When considering your website speeds, it’s also important to consider the connection speeds of your audience, which may differ drastically from your own, particularly if you are recruiting international students. Take a look at this chart from Fastmetrics which details average connection speeds in mbps (mega bits per second) across the globe:
Source: Fastmetrics
As you can see, connection speeds across Europe, North America, and Australia are much higher than the rest of the world. If you’re working for a school in one of these regions and trying to recruit prospects from South America, Africa, or Asia, load times may be much slower for your prospects than for you, making it doubly important to make your site as fast as possible.
Not only that, but page speed is also becoming increasingly important in SEO. Google’s recent Page Experience update places load times very much at the forefront of its ranking factors, and is predicted to dramatically affect rankings in the coming months. This means a slow website could stop you from attracting the traffic you need to convert more prospects in the first place.
Testing and Measuring to Optimize Your School’s Site for Conversions
Like anything in digital marketing, optimizing your website for conversions is often a matter of continuous testing, measurement, and improvement.

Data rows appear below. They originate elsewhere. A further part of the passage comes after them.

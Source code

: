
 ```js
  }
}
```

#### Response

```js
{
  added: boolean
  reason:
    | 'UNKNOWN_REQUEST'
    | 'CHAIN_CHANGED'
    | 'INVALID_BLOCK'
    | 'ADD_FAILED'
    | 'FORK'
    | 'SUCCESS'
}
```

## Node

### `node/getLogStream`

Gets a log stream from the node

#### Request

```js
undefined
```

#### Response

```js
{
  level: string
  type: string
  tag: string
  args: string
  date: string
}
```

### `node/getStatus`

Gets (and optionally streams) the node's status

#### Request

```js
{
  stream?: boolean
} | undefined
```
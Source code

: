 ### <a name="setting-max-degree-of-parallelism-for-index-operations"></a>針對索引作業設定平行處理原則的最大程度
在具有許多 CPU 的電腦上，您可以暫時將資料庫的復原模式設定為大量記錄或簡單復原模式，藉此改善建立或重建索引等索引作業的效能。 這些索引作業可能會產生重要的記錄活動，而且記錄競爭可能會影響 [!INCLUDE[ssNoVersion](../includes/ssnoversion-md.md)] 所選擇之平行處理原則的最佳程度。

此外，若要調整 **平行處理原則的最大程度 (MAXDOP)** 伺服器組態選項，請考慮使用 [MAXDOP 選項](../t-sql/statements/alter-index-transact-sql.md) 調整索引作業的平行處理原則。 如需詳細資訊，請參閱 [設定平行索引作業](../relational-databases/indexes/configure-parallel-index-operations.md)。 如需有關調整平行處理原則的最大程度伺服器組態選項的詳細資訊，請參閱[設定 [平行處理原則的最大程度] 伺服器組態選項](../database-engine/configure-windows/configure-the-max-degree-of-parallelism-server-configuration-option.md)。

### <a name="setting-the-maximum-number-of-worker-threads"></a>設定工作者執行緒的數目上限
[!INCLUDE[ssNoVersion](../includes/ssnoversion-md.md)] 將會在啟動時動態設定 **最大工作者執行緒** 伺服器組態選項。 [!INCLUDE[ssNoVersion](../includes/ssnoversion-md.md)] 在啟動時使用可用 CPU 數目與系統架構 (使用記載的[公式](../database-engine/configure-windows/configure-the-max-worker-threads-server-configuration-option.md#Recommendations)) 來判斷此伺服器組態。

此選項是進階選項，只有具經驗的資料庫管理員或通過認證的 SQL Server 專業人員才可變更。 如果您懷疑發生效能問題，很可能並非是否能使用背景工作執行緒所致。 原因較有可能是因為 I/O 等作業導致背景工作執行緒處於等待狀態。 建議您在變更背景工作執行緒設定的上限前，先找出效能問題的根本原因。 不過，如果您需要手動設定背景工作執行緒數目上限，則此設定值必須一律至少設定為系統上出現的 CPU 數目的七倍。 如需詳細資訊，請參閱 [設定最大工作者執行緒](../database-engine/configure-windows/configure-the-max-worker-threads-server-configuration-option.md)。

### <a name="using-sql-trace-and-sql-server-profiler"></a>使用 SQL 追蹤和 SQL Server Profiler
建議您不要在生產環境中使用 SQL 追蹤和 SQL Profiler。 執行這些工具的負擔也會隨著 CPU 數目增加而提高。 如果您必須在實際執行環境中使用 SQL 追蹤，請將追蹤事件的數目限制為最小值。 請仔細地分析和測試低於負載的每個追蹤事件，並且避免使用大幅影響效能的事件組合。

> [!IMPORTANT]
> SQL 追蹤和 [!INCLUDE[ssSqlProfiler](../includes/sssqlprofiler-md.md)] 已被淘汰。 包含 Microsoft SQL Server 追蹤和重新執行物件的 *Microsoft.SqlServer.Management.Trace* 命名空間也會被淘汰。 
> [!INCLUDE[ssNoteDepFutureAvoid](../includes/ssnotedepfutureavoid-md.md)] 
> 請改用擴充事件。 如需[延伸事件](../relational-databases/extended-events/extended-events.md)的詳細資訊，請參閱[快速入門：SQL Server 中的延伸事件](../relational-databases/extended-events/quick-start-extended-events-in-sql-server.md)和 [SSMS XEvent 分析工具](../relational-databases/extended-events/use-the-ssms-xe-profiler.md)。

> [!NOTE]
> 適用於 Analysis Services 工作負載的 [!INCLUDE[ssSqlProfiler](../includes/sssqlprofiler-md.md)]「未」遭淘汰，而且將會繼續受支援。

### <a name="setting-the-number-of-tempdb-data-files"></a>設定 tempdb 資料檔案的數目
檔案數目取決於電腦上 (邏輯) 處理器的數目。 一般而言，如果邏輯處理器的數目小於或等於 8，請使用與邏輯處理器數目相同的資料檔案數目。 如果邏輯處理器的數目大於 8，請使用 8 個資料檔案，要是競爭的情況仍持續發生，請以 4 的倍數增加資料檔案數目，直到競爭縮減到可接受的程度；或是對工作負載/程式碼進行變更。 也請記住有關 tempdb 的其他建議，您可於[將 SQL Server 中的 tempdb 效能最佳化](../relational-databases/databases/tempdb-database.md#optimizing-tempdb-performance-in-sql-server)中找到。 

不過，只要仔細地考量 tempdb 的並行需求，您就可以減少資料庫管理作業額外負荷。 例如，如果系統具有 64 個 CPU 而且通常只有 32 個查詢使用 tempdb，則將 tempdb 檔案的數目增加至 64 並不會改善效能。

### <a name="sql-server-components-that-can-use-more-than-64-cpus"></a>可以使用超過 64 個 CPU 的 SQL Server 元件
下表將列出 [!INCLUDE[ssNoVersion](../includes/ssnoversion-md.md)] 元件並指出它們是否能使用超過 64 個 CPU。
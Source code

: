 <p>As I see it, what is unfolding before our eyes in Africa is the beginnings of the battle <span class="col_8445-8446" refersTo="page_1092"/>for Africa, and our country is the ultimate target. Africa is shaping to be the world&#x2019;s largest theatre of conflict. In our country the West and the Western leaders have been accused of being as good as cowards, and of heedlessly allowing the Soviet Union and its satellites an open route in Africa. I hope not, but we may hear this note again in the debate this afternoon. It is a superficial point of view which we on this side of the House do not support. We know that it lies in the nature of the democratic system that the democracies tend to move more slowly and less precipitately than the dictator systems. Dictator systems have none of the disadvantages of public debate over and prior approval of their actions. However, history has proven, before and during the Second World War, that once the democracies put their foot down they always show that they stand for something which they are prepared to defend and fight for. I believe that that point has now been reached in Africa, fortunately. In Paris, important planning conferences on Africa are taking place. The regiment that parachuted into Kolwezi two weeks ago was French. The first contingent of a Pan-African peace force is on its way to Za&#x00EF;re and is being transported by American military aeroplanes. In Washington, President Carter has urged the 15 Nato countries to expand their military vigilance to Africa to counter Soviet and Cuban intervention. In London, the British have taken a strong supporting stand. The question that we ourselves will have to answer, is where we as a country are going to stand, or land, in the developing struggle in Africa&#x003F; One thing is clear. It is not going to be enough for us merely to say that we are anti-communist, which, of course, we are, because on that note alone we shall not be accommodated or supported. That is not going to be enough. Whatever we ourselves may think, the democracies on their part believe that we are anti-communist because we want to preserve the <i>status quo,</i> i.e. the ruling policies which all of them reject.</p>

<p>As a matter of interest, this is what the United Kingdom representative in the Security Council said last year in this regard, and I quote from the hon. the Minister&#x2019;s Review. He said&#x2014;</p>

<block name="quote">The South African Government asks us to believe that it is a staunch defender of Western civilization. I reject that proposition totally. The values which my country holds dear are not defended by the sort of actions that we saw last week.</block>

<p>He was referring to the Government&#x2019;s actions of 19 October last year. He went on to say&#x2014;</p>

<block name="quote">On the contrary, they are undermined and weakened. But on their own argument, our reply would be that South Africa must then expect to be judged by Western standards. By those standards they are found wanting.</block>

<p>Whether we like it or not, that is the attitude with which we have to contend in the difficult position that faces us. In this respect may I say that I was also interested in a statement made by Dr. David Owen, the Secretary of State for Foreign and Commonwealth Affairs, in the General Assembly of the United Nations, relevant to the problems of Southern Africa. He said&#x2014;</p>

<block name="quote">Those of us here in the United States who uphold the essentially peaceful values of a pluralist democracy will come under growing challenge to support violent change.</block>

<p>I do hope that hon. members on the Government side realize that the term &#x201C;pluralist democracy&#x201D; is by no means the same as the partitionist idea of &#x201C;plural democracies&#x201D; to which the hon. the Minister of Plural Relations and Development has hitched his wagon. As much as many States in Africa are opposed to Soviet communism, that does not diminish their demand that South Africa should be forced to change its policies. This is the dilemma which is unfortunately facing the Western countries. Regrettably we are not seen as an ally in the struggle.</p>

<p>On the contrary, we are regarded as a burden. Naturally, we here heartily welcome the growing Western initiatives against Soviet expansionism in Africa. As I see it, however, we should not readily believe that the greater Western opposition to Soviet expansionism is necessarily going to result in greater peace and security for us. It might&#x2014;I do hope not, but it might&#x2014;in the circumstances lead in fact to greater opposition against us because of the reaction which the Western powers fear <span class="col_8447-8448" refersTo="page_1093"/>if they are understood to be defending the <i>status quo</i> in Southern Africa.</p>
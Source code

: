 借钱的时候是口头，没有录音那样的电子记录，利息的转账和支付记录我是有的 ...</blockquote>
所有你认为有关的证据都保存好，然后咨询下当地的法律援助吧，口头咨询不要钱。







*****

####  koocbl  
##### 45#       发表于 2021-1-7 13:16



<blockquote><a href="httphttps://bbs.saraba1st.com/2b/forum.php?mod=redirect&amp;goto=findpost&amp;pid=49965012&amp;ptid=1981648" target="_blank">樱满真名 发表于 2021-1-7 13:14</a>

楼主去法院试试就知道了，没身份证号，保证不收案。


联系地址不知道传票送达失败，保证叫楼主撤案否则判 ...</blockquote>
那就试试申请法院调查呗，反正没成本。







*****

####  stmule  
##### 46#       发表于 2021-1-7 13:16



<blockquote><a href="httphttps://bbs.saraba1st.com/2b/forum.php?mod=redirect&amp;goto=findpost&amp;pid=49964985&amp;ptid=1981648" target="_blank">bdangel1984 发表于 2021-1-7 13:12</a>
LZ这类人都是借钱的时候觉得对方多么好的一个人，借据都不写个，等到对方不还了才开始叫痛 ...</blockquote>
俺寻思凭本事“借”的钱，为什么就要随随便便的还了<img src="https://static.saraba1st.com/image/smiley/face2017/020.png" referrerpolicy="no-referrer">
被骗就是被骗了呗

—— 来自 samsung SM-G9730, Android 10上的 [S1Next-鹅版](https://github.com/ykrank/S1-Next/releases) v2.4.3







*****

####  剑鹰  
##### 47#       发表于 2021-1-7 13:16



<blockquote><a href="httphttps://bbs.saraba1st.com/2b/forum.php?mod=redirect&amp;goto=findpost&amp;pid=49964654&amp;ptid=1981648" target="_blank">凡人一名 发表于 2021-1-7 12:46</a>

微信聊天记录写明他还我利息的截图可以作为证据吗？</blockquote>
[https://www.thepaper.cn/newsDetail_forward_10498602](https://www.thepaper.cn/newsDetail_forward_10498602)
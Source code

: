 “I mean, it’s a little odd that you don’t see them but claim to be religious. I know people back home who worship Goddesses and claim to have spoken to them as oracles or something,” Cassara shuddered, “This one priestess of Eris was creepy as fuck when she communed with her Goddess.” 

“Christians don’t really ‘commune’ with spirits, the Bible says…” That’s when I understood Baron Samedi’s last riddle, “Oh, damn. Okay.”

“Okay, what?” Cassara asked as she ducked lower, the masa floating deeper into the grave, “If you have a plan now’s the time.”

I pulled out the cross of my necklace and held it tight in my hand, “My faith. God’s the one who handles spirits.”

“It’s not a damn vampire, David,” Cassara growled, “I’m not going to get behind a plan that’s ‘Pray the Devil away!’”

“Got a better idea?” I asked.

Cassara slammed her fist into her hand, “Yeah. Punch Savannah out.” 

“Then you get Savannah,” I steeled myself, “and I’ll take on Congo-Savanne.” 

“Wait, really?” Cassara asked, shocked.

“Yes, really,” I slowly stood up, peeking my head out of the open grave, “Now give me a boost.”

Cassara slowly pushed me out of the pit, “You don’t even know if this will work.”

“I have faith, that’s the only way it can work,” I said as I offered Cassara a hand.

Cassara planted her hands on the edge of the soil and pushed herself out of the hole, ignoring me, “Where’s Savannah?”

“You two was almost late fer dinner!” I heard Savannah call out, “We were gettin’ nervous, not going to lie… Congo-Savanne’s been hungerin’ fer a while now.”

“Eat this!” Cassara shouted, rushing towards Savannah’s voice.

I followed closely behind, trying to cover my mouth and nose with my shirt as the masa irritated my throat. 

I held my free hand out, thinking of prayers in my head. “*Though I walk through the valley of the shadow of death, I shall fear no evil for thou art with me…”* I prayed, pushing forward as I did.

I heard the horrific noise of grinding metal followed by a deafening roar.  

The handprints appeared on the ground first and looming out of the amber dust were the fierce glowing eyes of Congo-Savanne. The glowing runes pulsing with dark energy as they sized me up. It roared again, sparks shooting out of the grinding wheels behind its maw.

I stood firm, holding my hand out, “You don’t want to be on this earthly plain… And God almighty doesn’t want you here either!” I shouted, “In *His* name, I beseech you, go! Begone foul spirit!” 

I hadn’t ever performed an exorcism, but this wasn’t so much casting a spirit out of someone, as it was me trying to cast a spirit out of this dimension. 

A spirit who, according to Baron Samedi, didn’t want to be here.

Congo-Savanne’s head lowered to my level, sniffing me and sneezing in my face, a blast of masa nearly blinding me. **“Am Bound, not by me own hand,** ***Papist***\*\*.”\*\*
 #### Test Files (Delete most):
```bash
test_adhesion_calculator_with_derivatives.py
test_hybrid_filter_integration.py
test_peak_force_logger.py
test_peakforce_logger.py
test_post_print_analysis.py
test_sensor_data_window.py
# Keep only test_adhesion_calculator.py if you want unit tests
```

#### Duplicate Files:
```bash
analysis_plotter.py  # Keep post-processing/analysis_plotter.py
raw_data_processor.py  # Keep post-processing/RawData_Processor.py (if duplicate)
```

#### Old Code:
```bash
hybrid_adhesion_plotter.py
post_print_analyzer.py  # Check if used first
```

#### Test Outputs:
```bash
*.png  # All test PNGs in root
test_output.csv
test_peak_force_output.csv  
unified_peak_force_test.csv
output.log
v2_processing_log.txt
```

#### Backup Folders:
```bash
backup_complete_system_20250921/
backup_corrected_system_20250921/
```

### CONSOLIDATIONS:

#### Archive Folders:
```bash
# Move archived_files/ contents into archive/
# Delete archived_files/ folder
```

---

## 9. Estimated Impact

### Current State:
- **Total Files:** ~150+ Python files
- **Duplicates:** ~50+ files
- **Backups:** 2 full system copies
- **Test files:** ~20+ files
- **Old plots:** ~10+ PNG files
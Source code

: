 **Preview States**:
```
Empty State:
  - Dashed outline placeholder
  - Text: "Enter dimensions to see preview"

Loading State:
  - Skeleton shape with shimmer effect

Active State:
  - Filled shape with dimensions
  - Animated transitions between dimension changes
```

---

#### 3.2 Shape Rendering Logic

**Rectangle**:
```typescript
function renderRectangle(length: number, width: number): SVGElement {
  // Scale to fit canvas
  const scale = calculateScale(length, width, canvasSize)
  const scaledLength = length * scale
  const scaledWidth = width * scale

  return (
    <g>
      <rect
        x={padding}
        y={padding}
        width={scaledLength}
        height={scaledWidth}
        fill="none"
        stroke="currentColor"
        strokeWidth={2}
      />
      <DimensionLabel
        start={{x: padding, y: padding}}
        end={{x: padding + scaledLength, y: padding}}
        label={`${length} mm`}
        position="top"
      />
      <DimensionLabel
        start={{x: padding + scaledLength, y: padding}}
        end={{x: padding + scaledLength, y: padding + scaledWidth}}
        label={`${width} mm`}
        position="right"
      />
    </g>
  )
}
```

If you are introducing new forms or CTAs, trying out different placements, creating new landing pages, or anything else in order to convert more leads, always be sure to take the time to analyze your results.
You can use Google Analytics to track common conversion paths for your website goals, and look at your CRM and marketing automation reporting to identify top performing CTAs, forms, and landing pages.
Where needed, you can even split test different designs, placements, and copy to see what performs best.
In time, you will hit on the right formula to ensure your website design is helping you attract as many conversions as possible.